Drink-Special Ban Before Wis. High Court
By RYAN J. FOLEY
The Associated Press
Wednesday, October 3, 2007; 5:15 PM
MADISON, Wis. -- The state Supreme Court is deciding whether an agreement among bar owners to abandon weekend drink specials was a legal effort to discourage binge drinking or a possible antitrust violation (The Captain cries foul! Those bartenders in Poughkeepsie who all shut me off during senior week violated my antitrust!!)
In oral arguments (Just once I’d like to see a lawyer mime an argument.) Wednesday, lawyer Kay Hunt asked the justices to reinstate a lawsuit claiming the 2002 agreement by about two dozen bars in this college town was an illegal price-fixing conspiracy (Yeah! Whatever she said!). She represents drinkers who claim they were overcharged (Punch your ticket to Heaven Ms. Hunt) in a lawsuit rejected twice by lower courts. (Heinous. Simply heinous.)
"Here, you have a group of competitors that bound together to eliminate drink specials," a deal that "constituted an unreasonable restraint of trade (and one that inhibited my Constitutional right to abandon all reasonable restraint on Nickel Night at the Nite Cap)," Hunt said.
A lawyer representing the bars told the justices that the voluntary agreement was a response to local government (Less Government. More Cheap Booze!). At the time, some city officials were threatening to ban drink specials altogether and University of Wisconsin-Madison officials were pressuring bar owners to help reduce binge drinking among students (A prejudicial argument which unfairly targets drunks. You don’t see the government asking Nabisco or Pillsbury to artificially raise the price of cookies just because their products are popular with bulimics, do you? Then keep your stinkin’ paws off my cheap gin!)
"This wasn't some secret meeting of the bar owners," said Kevin O'Connor, a lawyer representing 20 bars and the Dane County Tavern League (No doubt the shameless O’Connor’s fees were paid for by the ill-gotten profits from inflated bottom shelf liquor). "This was all initiated by the city."
The bars, about half of those near campus, announced in September 2002 they would voluntarily ban drink specials on Friday and Saturday nights after 8 p.m (Unintended side effect: the teen pregnancy rate in Madison has decreased significantly since that Draconian decree was issued).

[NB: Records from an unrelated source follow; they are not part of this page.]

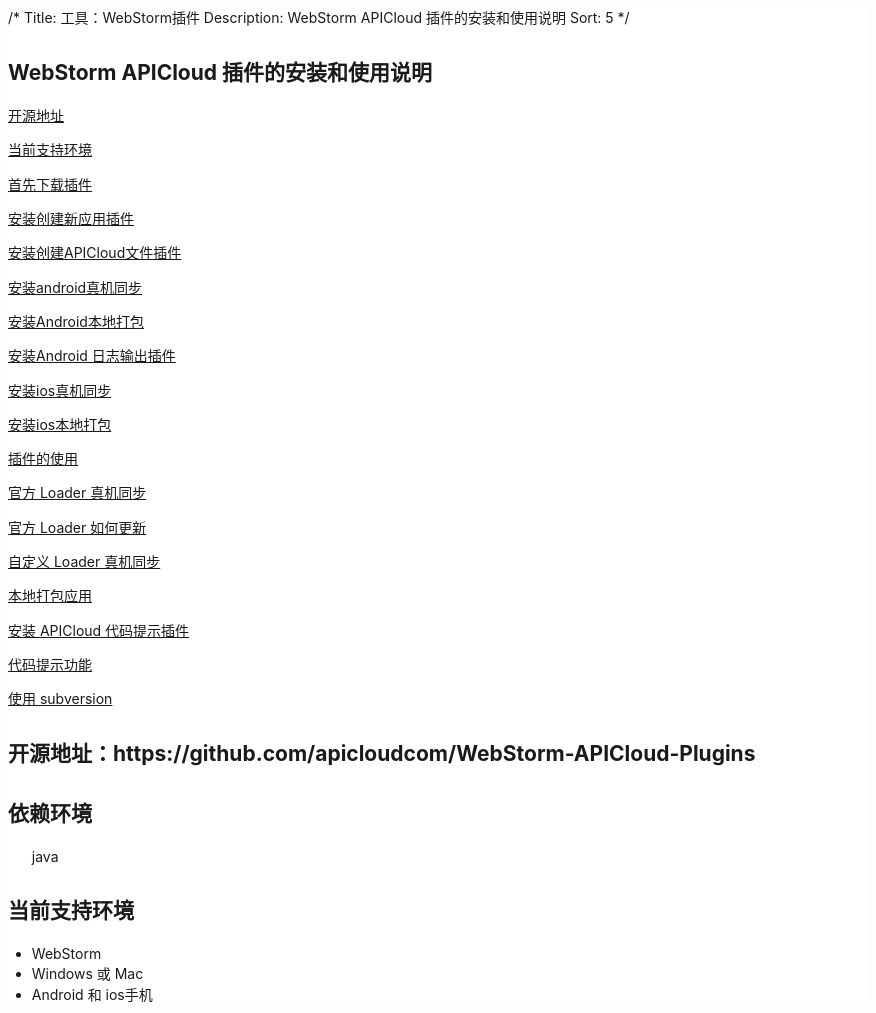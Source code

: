 /*
Title: 工具：WebStorm插件
Description: WebStorm APICloud 插件的安装和使用说明
Sort: 5
*/
<h2 style="margin-top:30px;">WebStorm APICloud 插件的安装和使用说明</h2>

[开源地址](#a0)

[当前支持环境](#a1)  

[首先下载插件](#a2)

[安装创建新应用插件](#a3)   

[安装创建APICloud文件插件](#a4)

[安装android真机同步](#a5)  

[安装Android本地打包](#a6)

[安装Android 日志输出插件](#a7)  

[安装ios真机同步](#a17) 

[安装ios本地打包](#a8)  

[插件的使用](#a9)  

[官方 Loader 真机同步](#a10)

[官方 Loader 如何更新](#a11)

[自定义 Loader 真机同步](#a12)

[本地打包应用](#a13)

[安装 APICloud 代码提示插件](#a14)

[代码提示功能](#a15)

[使用 subversion](#a16)

<div id="a0"></div>
<h2>开源地址：https://github.com/apicloudcom/WebStorm-APICloud-Plugins</h2>
  
<div id="a1"></div>

<h2>依赖环境</h2>
<ul>
    java
</ul>
<h2>当前支持环境</h2>
<ul>	
    <li>WebStorm</li>
    <li>Windows 或 Mac</li>
    <li>Android 和 ios手机</li>
</ul>

<div id="a2"></div>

Hunt's firm filed the lawsuit in 2004 on behalf of UW-Madison students and other customers who sought "tens of millions of dollars" in damages for being forced to pay too much for their booze (How does one put a price tag on the “inconceivables” – the babies who were never conceived due to the government’s forced sobriety. In a bizarre way, The Captain likens this to “It’s a Wonderful Life.” If George Bailey was never born…Well, if the drink specials had never been banned, countless one night stands would never have been prevented, condoms never forgotten in wallets, and unwanted Caucasian babies never created for convenient adoption by rich, infertile couples).
The bars withdrew the ban after the lawsuit was filed. A university-sponsored study also showed that serious alcohol-related crime continued to go up despite the policy (Which proves one of The Captain’s original aphorisms: Booze doesn’t make people drunk; people make people drunk.).
A judge dismissed the case in 2005 and an appeals court upheld the decision last year. Both courts said the bars' action was exempt from antitrust laws because they were reacting to regulatory pressure from the city (A plague on you Madison!!!!).
Eric Wilson, a state lawyer representing UW-Madison, said the case was not about price fixing but about trying to combat dangerous drinking among college students.
"The bars tried to work with the city and the university to be part of the solution, rather than part of the problem (Spare me the High School assembly morality lesson. The Tavern cartel, like OPEC with crude oil, can now arbitrarily set the price of a keg of beer – if that’s not Un-American, I don’t know what is!)," he said.
Justices did not indicate how they intend to rule and had tough questions for both sides (Like “What in the name of Bacchus and Budweiser were you thinking????”).
© 2007 The Associated Press
Believe The Captain when he says, "Give Me Cheap Booze or Give Me Death!"